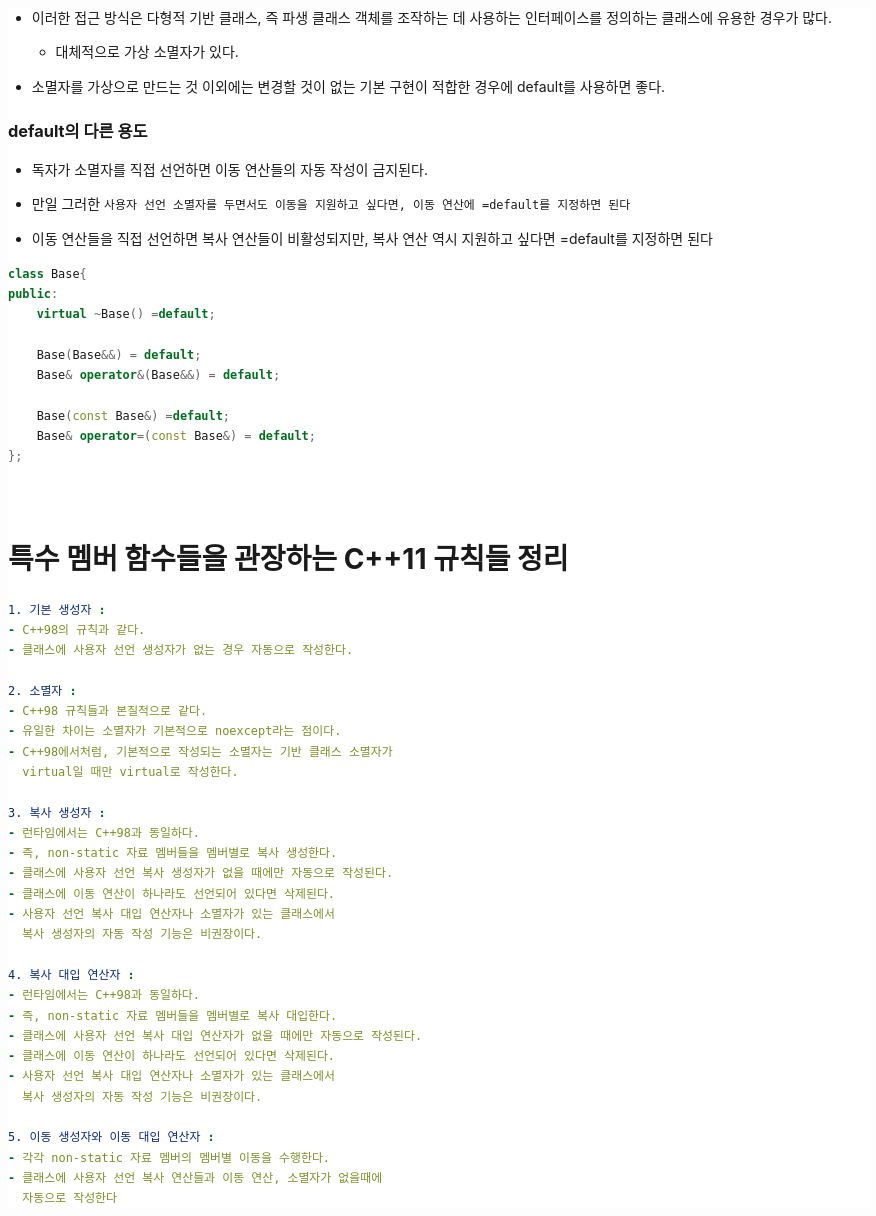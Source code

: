 * 이러한 접근 방식은 다형적 기반 클래스, 즉 파생 클래스 객체를 조작하는 데 사용하는 인터페이스를 정의하는 클래스에 유용한 경우가 많다.

  * 대체적으로 가상 소멸자가 있다.

* 소멸자를 가상으로 만드는 것 이외에는 변경할 것이 없는 기본 구현이 적합한 경우에 default를 사용하면 좋다.

### default의 다른 용도

* 독자가 소멸자를 직접 선언하면 이동 연산들의 자동 작성이 금지된다.

* 만일 그러한 `사용자 선언 소멸자를 두면서도 이동을 지원하고 싶다면, 이동 연산에 =default를 지정하면 된다`

* 이동 연산들을 직접 선언하면 복사 연산들이 비활성되지만, 복사 연산 역시 지원하고 싶다면 =default를 지정하면 된다

```c++
class Base{
public:
    virtual ~Base() =default;

    Base(Base&&) = default;
    Base& operator&(Base&&) = default;

    Base(const Base&) =default;
    Base& operator=(const Base&) = default;
};
```

<br>

# 특수 멤버 함수들을 관장하는 C++11 규칙들 정리

```yaml
1. 기본 생성자 :
- C++98의 규칙과 같다.
- 클래스에 사용자 선언 생성자가 없는 경우 자동으로 작성한다.

2. 소멸자 :
- C++98 규칙들과 본질적으로 같다.
- 유일한 차이는 소멸자가 기본적으로 noexcept라는 점이다.
- C++98에서처럼, 기본적으로 작성되는 소멸자는 기반 클래스 소멸자가 
  virtual일 때만 virtual로 작성한다.

3. 복사 생성자 :
- 런타임에서는 C++98과 동일하다.
- 즉, non-static 자료 멤버들을 멤버별로 복사 생성한다.
- 클래스에 사용자 선언 복사 생성자가 없을 때에만 자동으로 작성된다.
- 클래스에 이동 연산이 하나라도 선언되어 있다면 삭제된다.
- 사용자 선언 복사 대입 연산자나 소멸자가 있는 클래스에서 
  복사 생성자의 자동 작성 기능은 비권장이다.

4. 복사 대입 연산자 : 
- 런타임에서는 C++98과 동일하다.
- 즉, non-static 자료 멤버들을 멤버별로 복사 대입한다.
- 클래스에 사용자 선언 복사 대입 연산자가 없을 때에만 자동으로 작성된다.
- 클래스에 이동 연산이 하나라도 선언되어 있다면 삭제된다.
- 사용자 선언 복사 대입 연산자나 소멸자가 있는 클래스에서 
  복사 생성자의 자동 작성 기능은 비권장이다.

5. 이동 생성자와 이동 대입 연산자 :
- 각각 non-static 자료 멤버의 멤버별 이동을 수행한다.
- 클래스에 사용자 선언 복사 연산들과 이동 연산, 소멸자가 없을때에 
  자동으로 작성한다
```
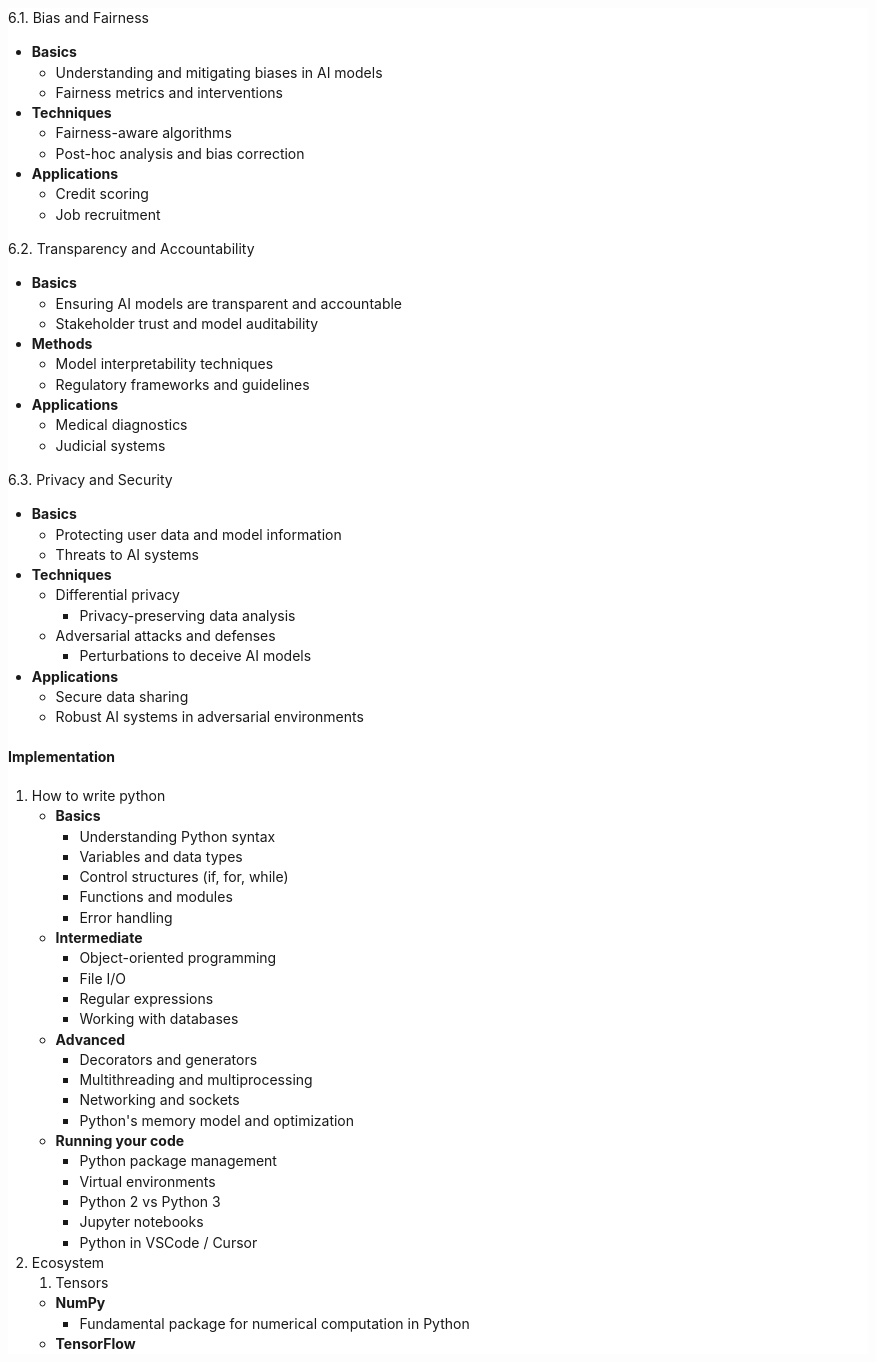 6.1. Bias and Fairness
   - **Basics**
     - Understanding and mitigating biases in AI models
     - Fairness metrics and interventions
   - **Techniques**
     - Fairness-aware algorithms
     - Post-hoc analysis and bias correction
   - **Applications**
     - Credit scoring
     - Job recruitment

6.2. Transparency and Accountability
   - **Basics**
     - Ensuring AI models are transparent and accountable
     - Stakeholder trust and model auditability
   - **Methods**
     - Model interpretability techniques
     - Regulatory frameworks and guidelines
   - **Applications**
     - Medical diagnostics
     - Judicial systems

6.3. Privacy and Security
   - **Basics**
     - Protecting user data and model information
     - Threats to AI systems
   - **Techniques**
     - Differential privacy
       - Privacy-preserving data analysis
     - Adversarial attacks and defenses
       - Perturbations to deceive AI models
   - **Applications**
     - Secure data sharing
     - Robust AI systems in adversarial environments

#### Implementation

1. How to write python
   - **Basics**
     - Understanding Python syntax
     - Variables and data types
     - Control structures (if, for, while)
     - Functions and modules
     - Error handling
   - **Intermediate**
     - Object-oriented programming
     - File I/O
     - Regular expressions
     - Working with databases
   - **Advanced**
     - Decorators and generators
     - Multithreading and multiprocessing
     - Networking and sockets
     - Python's memory model and optimization
   - **Running your code**
     - Python package management
     - Virtual environments
     - Python 2 vs Python 3
     - Jupyter notebooks
     - Python in VSCode / Cursor
2. Ecosystem
   1. Tensors
     - **NumPy**
       - Fundamental package for numerical computation in Python
     - **TensorFlow**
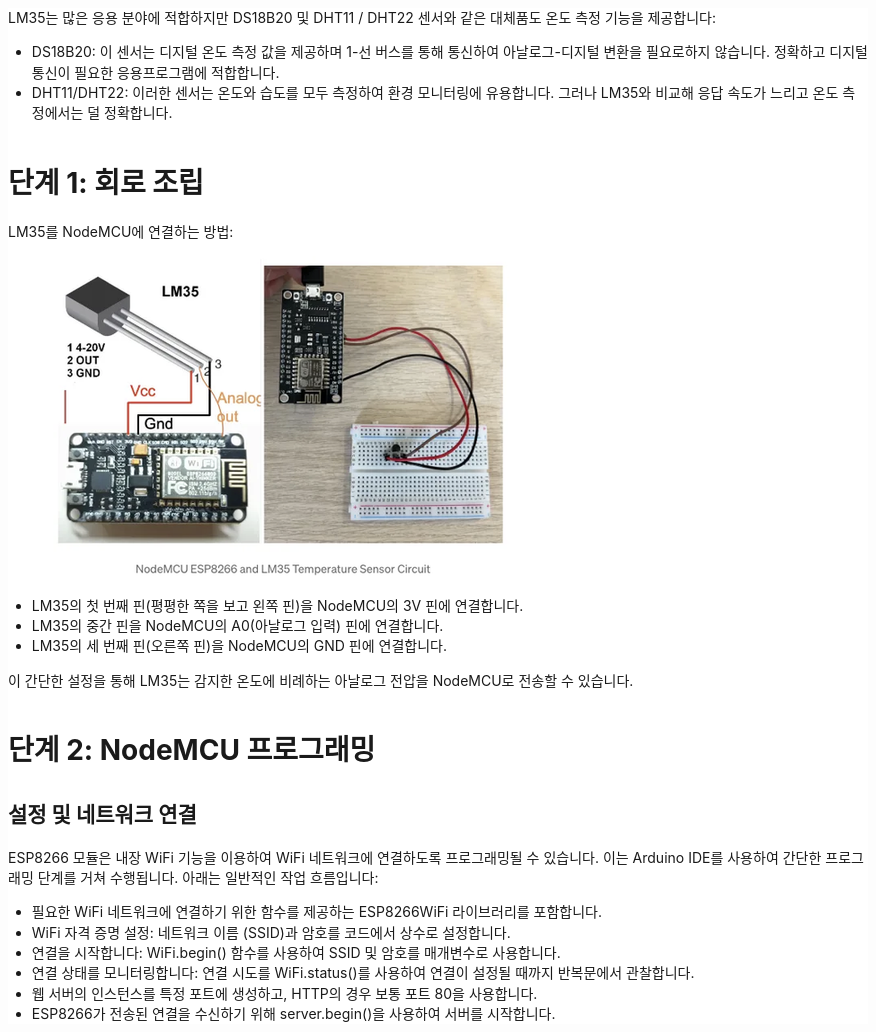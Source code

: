 LM35는 많은 응용 분야에 적합하지만 DS18B20 및 DHT11 / DHT22 센서와 같은 대체품도 온도 측정 기능을 제공합니다:

- DS18B20: 이 센서는 디지털 온도 측정 값을 제공하며 1-선 버스를 통해 통신하여 아날로그-디지털 변환을 필요로하지 않습니다. 정확하고 디지털 통신이 필요한 응용프로그램에 적합합니다.
- DHT11/DHT22: 이러한 센서는 온도와 습도를 모두 측정하여 환경 모니터링에 유용합니다. 그러나 LM35와 비교해 응답 속도가 느리고 온도 측정에서는 덜 정확합니다.

# 단계 1: 회로 조립

<div class="content-ad"></div>

LM35를 NodeMCU에 연결하는 방법:

![LM35 Wiring](/assets/img/2024-06-23-BuildingaWebServerwithNodeMCUESP8266andLM35TemperatureSensor_4.png)

- LM35의 첫 번째 핀(평평한 쪽을 보고 왼쪽 핀)을 NodeMCU의 3V 핀에 연결합니다.
- LM35의 중간 핀을 NodeMCU의 A0(아날로그 입력) 핀에 연결합니다.
- LM35의 세 번째 핀(오른쪽 핀)을 NodeMCU의 GND 핀에 연결합니다.

이 간단한 설정을 통해 LM35는 감지한 온도에 비례하는 아날로그 전압을 NodeMCU로 전송할 수 있습니다.

<div class="content-ad"></div>

# 단계 2: NodeMCU 프로그래밍

## 설정 및 네트워크 연결

ESP8266 모듈은 내장 WiFi 기능을 이용하여 WiFi 네트워크에 연결하도록 프로그래밍될 수 있습니다. 이는 Arduino IDE를 사용하여 간단한 프로그래밍 단계를 거쳐 수행됩니다. 아래는 일반적인 작업 흐름입니다:

- 필요한 WiFi 네트워크에 연결하기 위한 함수를 제공하는 ESP8266WiFi 라이브러리를 포함합니다.
- WiFi 자격 증명 설정: 네트워크 이름 (SSID)과 암호를 코드에서 상수로 설정합니다.
- 연결을 시작합니다: WiFi.begin() 함수를 사용하여 SSID 및 암호를 매개변수로 사용합니다.
- 연결 상태를 모니터링합니다: 연결 시도를 WiFi.status()를 사용하여 연결이 설정될 때까지 반복문에서 관찰합니다.
- 웹 서버의 인스턴스를 특정 포트에 생성하고, HTTP의 경우 보통 포트 80을 사용합니다.
- ESP8266가 전송된 연결을 수신하기 위해 server.begin()을 사용하여 서버를 시작합니다.
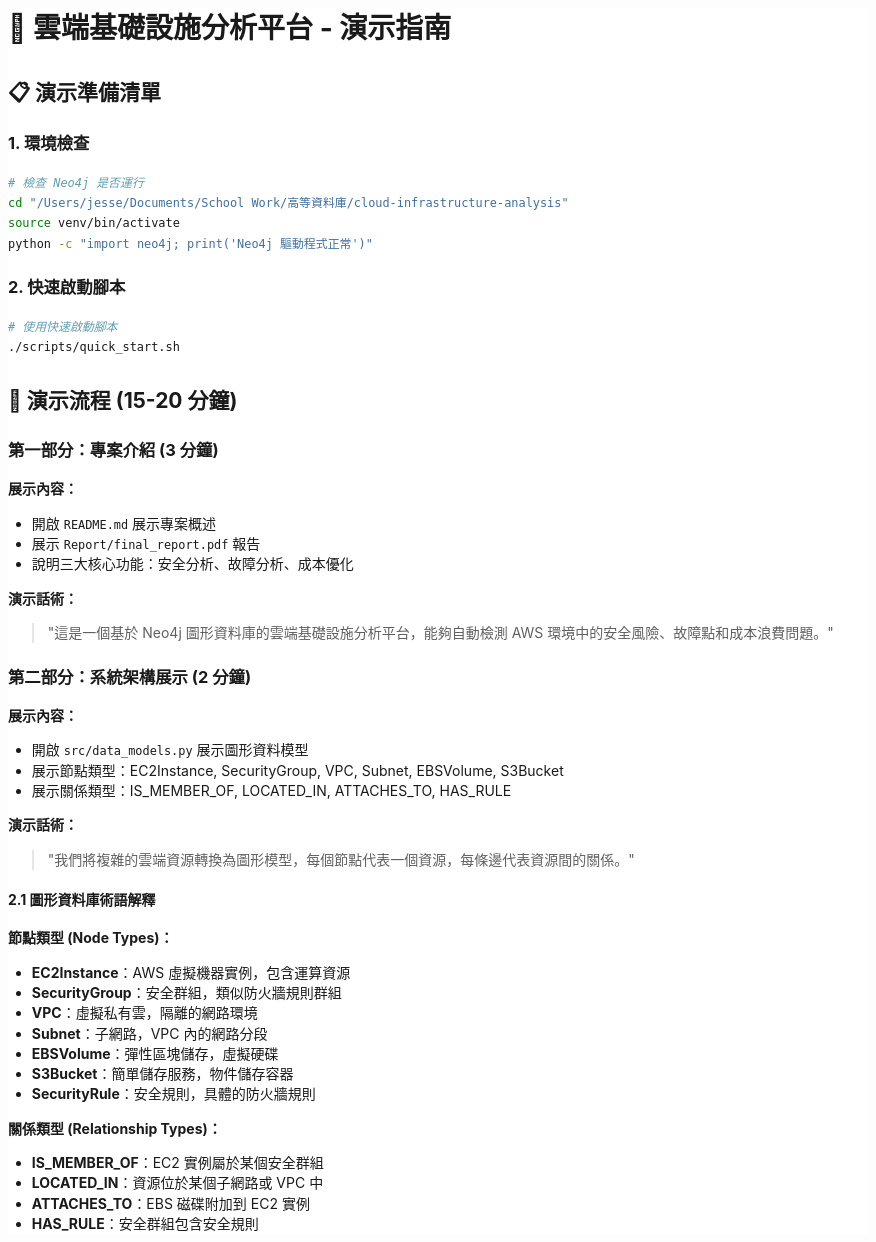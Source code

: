 # 🚀 雲端基礎設施分析平台 - 演示指南

## 📋 演示準備清單

### 1. 環境檢查
```bash
# 檢查 Neo4j 是否運行
cd "/Users/jesse/Documents/School Work/高等資料庫/cloud-infrastructure-analysis"
source venv/bin/activate
python -c "import neo4j; print('Neo4j 驅動程式正常')"
```

### 2. 快速啟動腳本
```bash
# 使用快速啟動腳本
./scripts/quick_start.sh
```

## 🎯 演示流程 (15-20 分鐘)

### 第一部分：專案介紹 (3 分鐘)
**展示內容：**
- 開啟 `README.md` 展示專案概述
- 展示 `Report/final_report.pdf` 報告
- 說明三大核心功能：安全分析、故障分析、成本優化

**演示話術：**
> "這是一個基於 Neo4j 圖形資料庫的雲端基礎設施分析平台，能夠自動檢測 AWS 環境中的安全風險、故障點和成本浪費問題。"

### 第二部分：系統架構展示 (2 分鐘)
**展示內容：**
- 開啟 `src/data_models.py` 展示圖形資料模型
- 展示節點類型：EC2Instance, SecurityGroup, VPC, Subnet, EBSVolume, S3Bucket
- 展示關係類型：IS_MEMBER_OF, LOCATED_IN, ATTACHES_TO, HAS_RULE

**演示話術：**
> "我們將複雜的雲端資源轉換為圖形模型，每個節點代表一個資源，每條邊代表資源間的關係。"

#### 2.1 圖形資料庫術語解釋

**節點類型 (Node Types)：**
- **EC2Instance**：AWS 虛擬機器實例，包含運算資源
- **SecurityGroup**：安全群組，類似防火牆規則群組
- **VPC**：虛擬私有雲，隔離的網路環境
- **Subnet**：子網路，VPC 內的網路分段
- **EBSVolume**：彈性區塊儲存，虛擬硬碟
- **S3Bucket**：簡單儲存服務，物件儲存容器
- **SecurityRule**：安全規則，具體的防火牆規則

**關係類型 (Relationship Types)：**
- **IS_MEMBER_OF**：EC2 實例屬於某個安全群組
- **LOCATED_IN**：資源位於某個子網路或 VPC 中
- **ATTACHES_TO**：EBS 磁碟附加到 EC2 實例
- **HAS_RULE**：安全群組包含安全規則
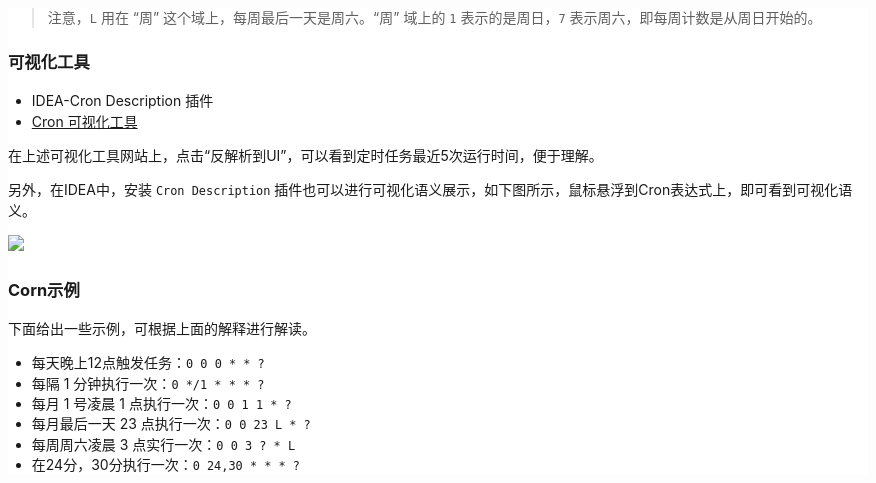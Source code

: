 
> 注意，`L` 用在 “周” 这个域上，每周最后一天是周六。“周” 域上的 `1` 表示的是周日，`7` 表示周六，即每周计数是从周日开始的。



### 可视化工具
* IDEA-Cron Description 插件
* [Cron 可视化工具](https://www.pppet.net/)
  
在上述可视化工具网站上，点击“反解析到UI”，可以看到定时任务最近5次运行时间，便于理解。

另外，在IDEA中，安装 `Cron Description` 插件也可以进行可视化语义展示，如下图所示，鼠标悬浮到Cron表达式上，即可看到可视化语义。


![](https://image-bed-20181207-1257458714.cos.ap-shanghai.myqcloud.com/programming-2019/idea-cron-description-1.png)


### Corn示例

下面给出一些示例，可根据上面的解释进行解读。

* 每天晚上12点触发任务：`0 0 0 * * ?`
* 每隔 1 分钟执行一次：`0 */1 * * * ?`
* 每月 1 号凌晨 1 点执行一次：`0 0 1 1 * ?`
* 每月最后一天 23 点执行一次：`0 0 23 L * ?`
* 每周周六凌晨 3 点实行一次：`0 0 3 ? * L`
* 在24分，30分执行一次：`0 24,30 * * * ?`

──────────────────────────────

▶ [Exercise requirements]: All lines of the data above that include the word "EBSVolume" must be shown.

▶ [Solved problem]:
- 展示節點類型：EC2Instance, SecurityGroup, VPC, Subnet, EBSVolume, S3Bucket
- **EBSVolume**：彈性區塊儲存，虛擬硬碟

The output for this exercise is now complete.